- India’s current account deficit widened to USD 23.0 bn in Q3 FY22 (2.7% of GDP) from a deficit of USD 9.9 bn (1.3% of GDP) in Q2 FY22.
- This is primarily driven by an expansion of merchandise trade deficit to a record high of USD 60.4 bn in Q3 FY22 primarily led by higher imports attributable to the gradual unlocking of the economy along with festive demand. The run up seen in global commodity prices during the quarter also led imports to go up sharply during the quarter.
- The deterioration in capital account led to a squeeze in the net balance of payments (BoP) surplus that shrunk substantially to USD 0.5 bn in Q3 FY22 from a healthy surplus of USD 31.2 bn in Q2 FY22.
- The expansion of current account deficit is expected to persist in Q4 FY22 amidst gradual unlocking of economy and the spike in global commodity prices due to the Russia-Ukraine ongoing conflict.
- We expect FY22 current account deficit to print at USD 50 bn (with possibility of a minor upside). With FPI selling at a record USD 15.7 bn in Q4 FY22, the BoP in the final quarter of the fiscal year is bound to turn negative.
- For FY23, assuming an average price of Brent oil at USD 97 pb levels, we project current account deficit to widen to USD 85 bn.
Highlights of Q3 FY22
- The deterioration in current account balance is primarily a manifestation of a wider merchandise trade deficit, from USD 44.5 bn in Q2 FY22 to a record high of USD 60.4 bn in Q3 FY22 primarily due to a sharp pickup in imports. This is attributable to the gradual unlocking of the economy further supported by festive demand along with the run up seen in global commodity prices during the quarter.
- Meanwhile, the invisible surplus strengthened to a record high of USD 37.4 bn in Q3 FY22 from USD 34.6 bn in Q2 FY22 on the back of a healthy traction in IT exports and transfers.
- For the first time in the post pandemic phase, foreign investment flows turned negative as portfolio outflows exceeded direct investment inflow. We also note that portfolio outflow of USD 5.8 bn (on account of repricing of taper expectations by the Fed along with Omicron related uncertainty) is the largest outflow since the beginning of the pandemic.
- Amidst a pickup in imports, short term trade credit jumped to record high of USD 9.0 bn in Q3 FY22 from USD 2.4 bn in Q2 FY22.
- Bank capital printed a healthy inflow of USD 8.2 bn in Q3 FY22 from a meagre USD 0.4 bn in Q2 FY22.
The expansion of India’s current account deficit is expected to persist in Q4 FY22 amidst gradual unlocking of the economy and the spike in global commodity prices due to the ongoing geopolitical conflict involving Russia and Ukraine. As such, we continue to expect FY22 current account deficit to print USD 50 bn (with possibility of a minor upside). With FPI selling of USD 15.7 bn during Q4 FY22 (resulting in a record outflow), the BoP in the final quarter of the fiscal year is bound to turn negative.

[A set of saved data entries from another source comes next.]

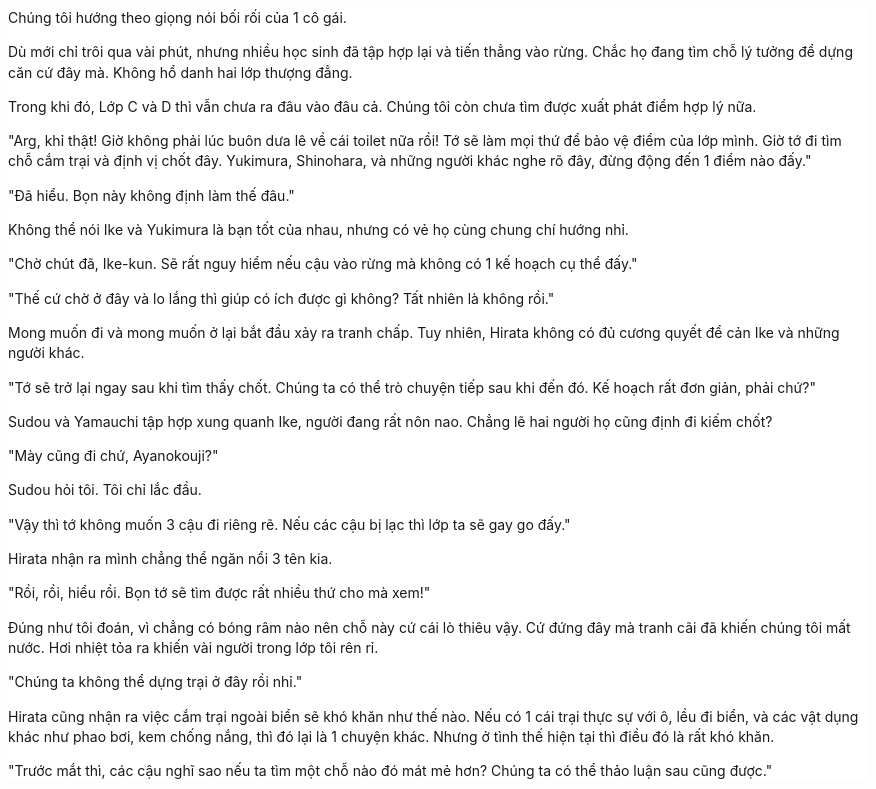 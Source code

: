 Chúng tôi hướng theo giọng nói bối rối của 1 cô gái.

Dù mới chỉ trôi qua vài phút, nhưng nhiều học sinh đã tập hợp lại và tiến thẳng vào rừng. Chắc họ đang tìm chỗ lý tưởng để dựng căn cứ đây mà. Không hổ danh hai lớp thượng đẳng.

Trong khi đó, Lớp C và D thì vẫn chưa ra đâu vào đâu cả. Chúng tôi còn chưa tìm được xuất phát điểm hợp lý nữa.

"Arg, khỉ thật! Giờ không phải lúc buôn dưa lê về cái toilet nữa rồi! Tớ sẽ làm mọi thứ để bảo vệ điểm của lớp mình. Giờ tớ đi tìm chỗ cắm trại và định vị chốt đây. Yukimura, Shinohara, và những người khác nghe rõ đây, đừng động đến 1 điểm nào đấy."

"Đã hiểu. Bọn này không định làm thế đâu."

Không thể nói Ike và Yukimura là bạn tốt của nhau, nhưng có vẻ họ cùng chung chí hướng nhỉ.

"Chờ chút đã, Ike-kun. Sẽ rất nguy hiểm nếu cậu vào rừng mà không có 1 kế hoạch cụ thể đấy."

"Thế cứ chờ ở đây và lo lắng thì giúp có ích được gì không? Tất nhiên là không rồi."

Mong muốn đi và mong muốn ở lại bắt đầu xảy ra tranh chấp. Tuy nhiên, Hirata không có đủ cương quyết để cản Ike và những người khác.

"Tớ sẽ trở lại ngay sau khi tìm thấy chốt. Chúng ta có thể trò chuyện tiếp sau khi đến đó. Kế hoạch rất đơn giản, phải chứ?"

Sudou và Yamauchi tập hợp xung quanh Ike, người đang rất nôn nao. Chẳng lẽ hai người họ cũng định đi kiếm chốt?

"Mày cũng đi chứ, Ayanokouji?"

Sudou hỏi tôi. Tôi chỉ lắc đầu.

"Vậy thì tớ không muốn 3 cậu đi riêng rẽ. Nếu các cậu bị lạc thì lớp ta sẽ gay go đấy."

Hirata nhận ra mình chẳng thể ngăn nổi 3 tên kia.

"Rồi, rồi, hiểu rồi. Bọn tớ sẽ tìm được rất nhiều thứ cho mà xem!"

Đúng như tôi đoán, vì chẳng có bóng râm nào nên chỗ này cứ cái lò thiêu vậy. Cứ đứng đây mà tranh cãi đã khiến chúng tôi mất nước. Hơi nhiệt tỏa ra khiến vài người trong lớp tôi rên rỉ.

"Chúng ta không thể dựng trại ở đây rồi nhỉ."

Hirata cũng nhận ra việc cắm trại ngoài biển sẽ khó khăn như thế nào. Nếu có 1 cái trại thực sự với ô, lều đi biển, và các vật dụng khác như phao bơi, kem chống nắng, thì đó lại là 1 chuyện khác. Nhưng ở tình thế hiện tại thì điều đó là rất khó khăn.

"Trước mắt thì, các cậu nghĩ sao nếu ta tìm một chỗ nào đó mát mẻ hơn? Chúng ta có thể thảo luận sau cũng được."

For FY23, assuming an average price of Brent oil at USD 97 pb levels in the base case scenario (average of monthly future prices for the next 12 contracts), we project current account deficit to widen to USD 85 bn. The expectation of a wider current account deficit not just rests upon the likelihood of elevated global commodity prices, but is also contingent upon the following factors playing a role:
- Unlocking of the economy post the receding of Omicron wave will once again revive pent-up demand (most states are expected to completely do away with all lockdown restrictions from Apr-22 onwards).
- Improving vaccination cover including vaccination for non-adults (60% of the population has so far received two doses) will limit future Covid led economy disruptions and also aid organic recovery, which continues to find support from accommodative monetary policy and capex focused fiscal policy.
- While PLIs would start accreting to export buoyancy in a gradual manner from FY23 onwards, we also need to be cognizant of continued supply side disruption due to Covid (of late there is resurgence in infections in South Korea, Vietnam, Japan, China, Germany, etc.) as also on account of the Russia-Ukraine conflict.
- The pressure on trade deficit is increasing at a time when portfolio outflows have remained persistent since Oct-21. Elevated domestic equity valuations vis-à-vis peers, surge in global commodity prices on account of geopolitical conflict, aggressive normalization of US monetary policy, and lack of any firm commitment from the FY23 Union Budget with respect to India’s inclusion in global bond indices could keep portfolio flows subdued in the near term.
As such, we expect FY23 BoP to register a moderate deficit of USD 8 bn as against an healthy overall surplus in FY22.